Le vendredi 18 avril 2021 de 18h30 à 20h, nous nous retrouvions dans une salle zoom pour une introduction à ce livre éclairant de Martha Nussbaum. J’en ai déjà parlé dans un épisode du podcast (épisode 5 saison 1), mais nous nous sommes plongé·e·s cette fois dans la démarche de la philosophe américaine.
Nous avons lu de près ce texte programmatique, à la lumière des autres idées contenues dans l’ouvrage :
« Comment définir le type de pays et de citoyen que nous essayons de produire ? La principale proposition opposée au modèle fondé sur la croissance en vigueur dans les cercles de développement international, proposition à laquelle je me suis associée, est connue sous le nom de paradigme du développement humain.

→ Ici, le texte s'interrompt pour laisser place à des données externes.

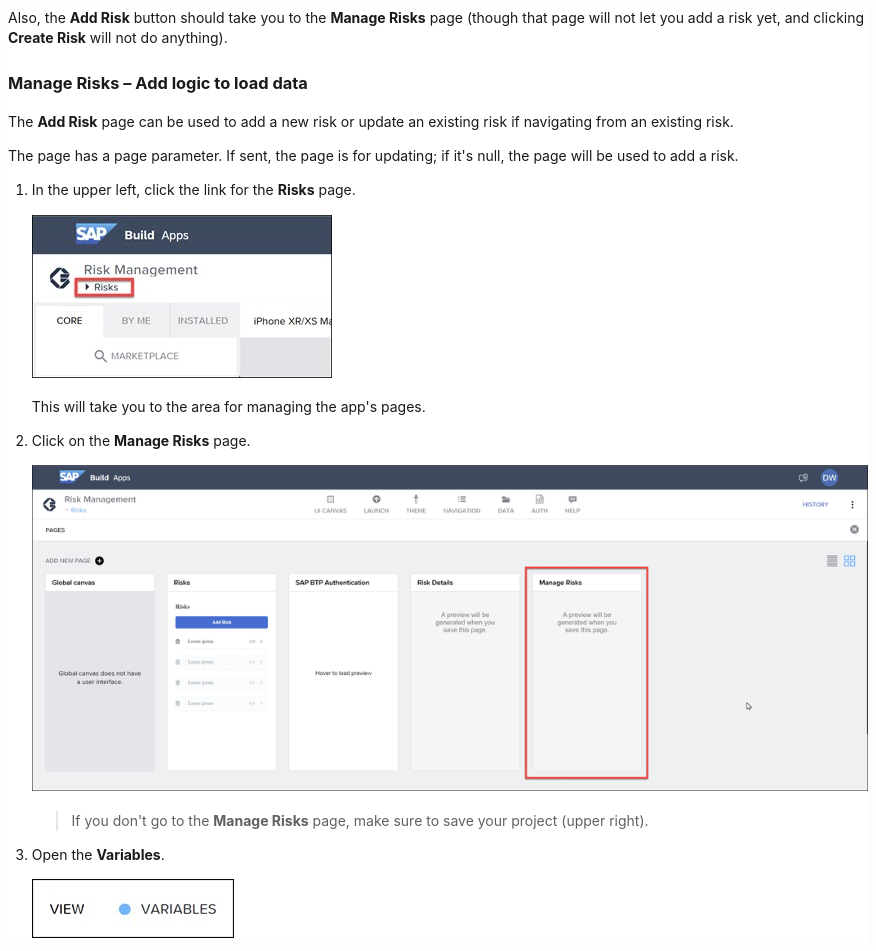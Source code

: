 Also, the **Add Risk** button should take you to the **Manage Risks** page (though that page will not let you add a risk yet, and clicking **Create Risk** will not do anything).






### Manage Risks – Add logic to load data
The **Add Risk** page can be used to add a new risk or update an existing risk if navigating from an existing risk.

The page has a page parameter. If sent, the page is for updating; if it's null, the page will be used to add a risk.

1. In the upper left, click the link for the **Risks** page.

    ![Next page](7-next-page.jpg)

    This will take you to the area for managing the app's pages.

2. Click on the **Manage Risks** page.

    ![Select page](7-select-manage-risks.jpg)

    >If you don't go to the **Manage Risks** page, make sure to save your project (upper right).

3. Open the **Variables**.

    ![Variables](7-variables.jpg)
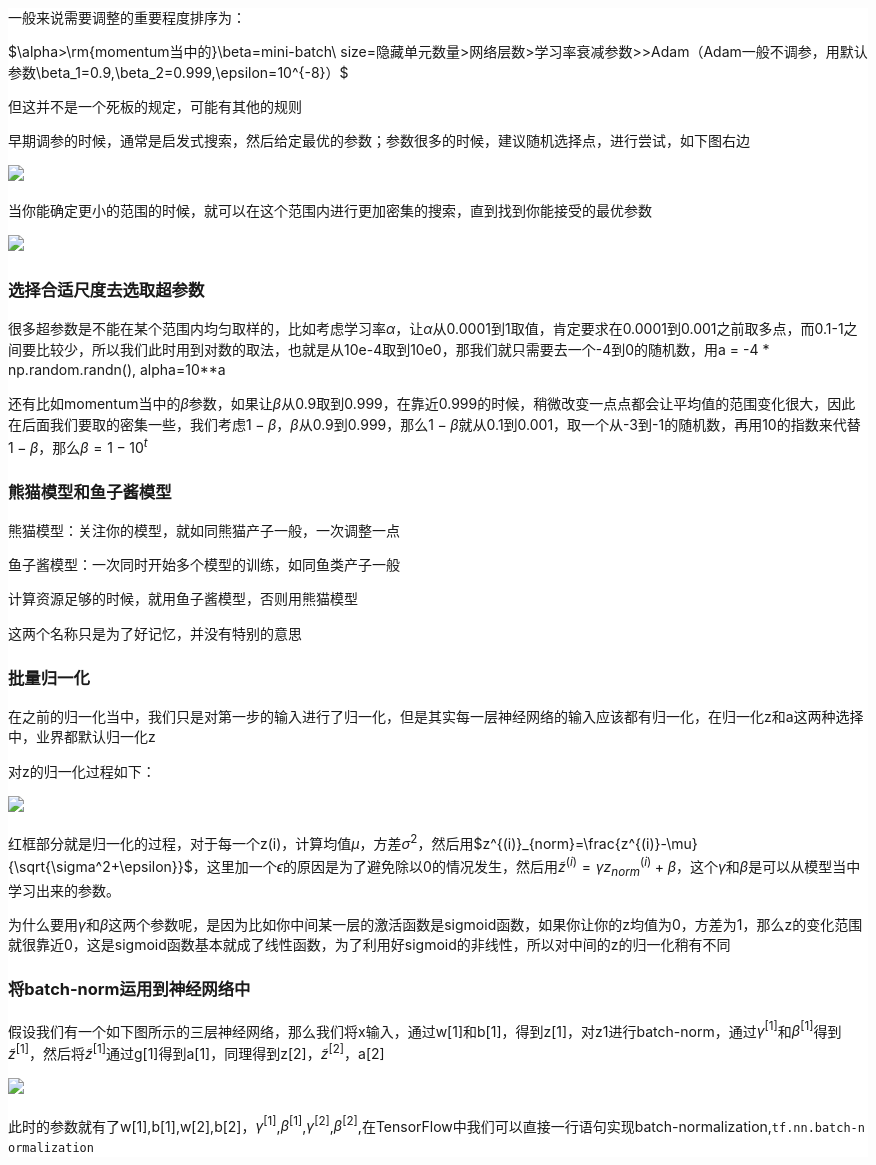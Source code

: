 一般来说需要调整的重要程度排序为：

$\alpha>\rm{momentum当中的}\beta=mini-batch\ size=隐藏单元数量>网络层数>学习率衰减参数>>Adam（Adam一般不调参，用默认参数\beta_1=0.9,\beta_2=0.999,\epsilon=10^{-8}）$

但这并不是一个死板的规定，可能有其他的规则

早期调参的时候，通常是启发式搜索，然后给定最优的参数；参数很多的时候，建议随机选择点，进行尝试，如下图右边

![](https://github-blog-1255346696.cos.ap-beijing.myqcloud.com/pics/18-5-3/80735041.jpg)

当你能确定更小的范围的时候，就可以在这个范围内进行更加密集的搜索，直到找到你能接受的最优参数

![](https://github-blog-1255346696.cos.ap-beijing.myqcloud.com/pics/18-5-3/20607262.jpg)

### 选择合适尺度去选取超参数

很多超参数是不能在某个范围内均匀取样的，比如考虑学习率$\alpha$，让$\alpha$从0.0001到1取值，肯定要求在0.0001到0.001之前取多点，而0.1-1之间要比较少，所以我们此时用到对数的取法，也就是从10e-4取到10e0，那我们就只需要去一个-4到0的随机数，用a = -4 * np.random.randn(), alpha=10**a

还有比如momentum当中的$\beta$参数，如果让$\beta$从0.9取到0.999，在靠近0.999的时候，稍微改变一点点都会让平均值的范围变化很大，因此在后面我们要取的密集一些，我们考虑$1-\beta$，$\beta$从0.9到0.999，那么$1-\beta$就从0.1到0.001，取一个从-3到-1的随机数，再用10的指数来代替$1-\beta$，那么$\beta=1-10^t$

### 熊猫模型和鱼子酱模型

熊猫模型：关注你的模型，就如同熊猫产子一般，一次调整一点

鱼子酱模型：一次同时开始多个模型的训练，如同鱼类产子一般

计算资源足够的时候，就用鱼子酱模型，否则用熊猫模型

这两个名称只是为了好记忆，并没有特别的意思

### 批量归一化

在之前的归一化当中，我们只是对第一步的输入进行了归一化，但是其实每一层神经网络的输入应该都有归一化，在归一化z和a这两种选择中，业界都默认归一化z

对z的归一化过程如下：

![](https://github-blog-1255346696.cos.ap-beijing.myqcloud.com/pics/18-5-3/36826086.jpg)

红框部分就是归一化的过程，对于每一个z(i)，计算均值$\mu$，方差$\sigma^2$，然后用$z^{(i)}_{norm}=\frac{z^{(i)}-\mu}{\sqrt{\sigma^2+\epsilon}}$，这里加一个$\epsilon$的原因是为了避免除以0的情况发生，然后用$\tilde{z}^{(i)}=\gamma z^{(i)}_{norm}+\beta$，这个$\gamma$和$\beta$是可以从模型当中学习出来的参数。

为什么要用$\gamma$和$\beta$这两个参数呢，是因为比如你中间某一层的激活函数是sigmoid函数，如果你让你的z均值为0，方差为1，那么z的变化范围就很靠近0，这是sigmoid函数基本就成了线性函数，为了利用好sigmoid的非线性，所以对中间的z的归一化稍有不同

### 将batch-norm运用到神经网络中

假设我们有一个如下图所示的三层神经网络，那么我们将x输入，通过w[1]和b[1]，得到z[1]，对z1进行batch-norm，通过$\gamma^{[1]}$和$\beta^{[1]}$得到$\tilde{z}^{[1]}$，然后将$\tilde{z}^{[1]}$通过g[1]得到a[1]，同理得到z[2]，$\tilde{z}^{[2]}$，a[2]

![](https://github-blog-1255346696.cos.ap-beijing.myqcloud.com/pics/18-5-3/5744779.jpg)

此时的参数就有了w[1],b[1],w[2],b[2]，$\gamma^{[1]}$,$\beta^{[1]}$,$\gamma^{[2]}$,$\beta^{[2]}$,在TensorFlow中我们可以直接一行语句实现batch-normalization,`tf.nn.batch-normalization`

D’après ce modèle, l’important, ce sont les chances ou capabilités dont chaque personne dispose dans des domaines essentiels qui vont de la vie, de la santé et de l’intégrité corporelle à la liberté et à la participation politiques et à l’éducation. Ce modèle de développement reconnaît que tous les individus doivent être respectés par les lois et les institutions. Une nation est décente si elle reconnaît que ses citoyens ont des droits dans ces domaines, entre autres, et élabore des stratégies pour les élever au-dessus d’un seuil minimal.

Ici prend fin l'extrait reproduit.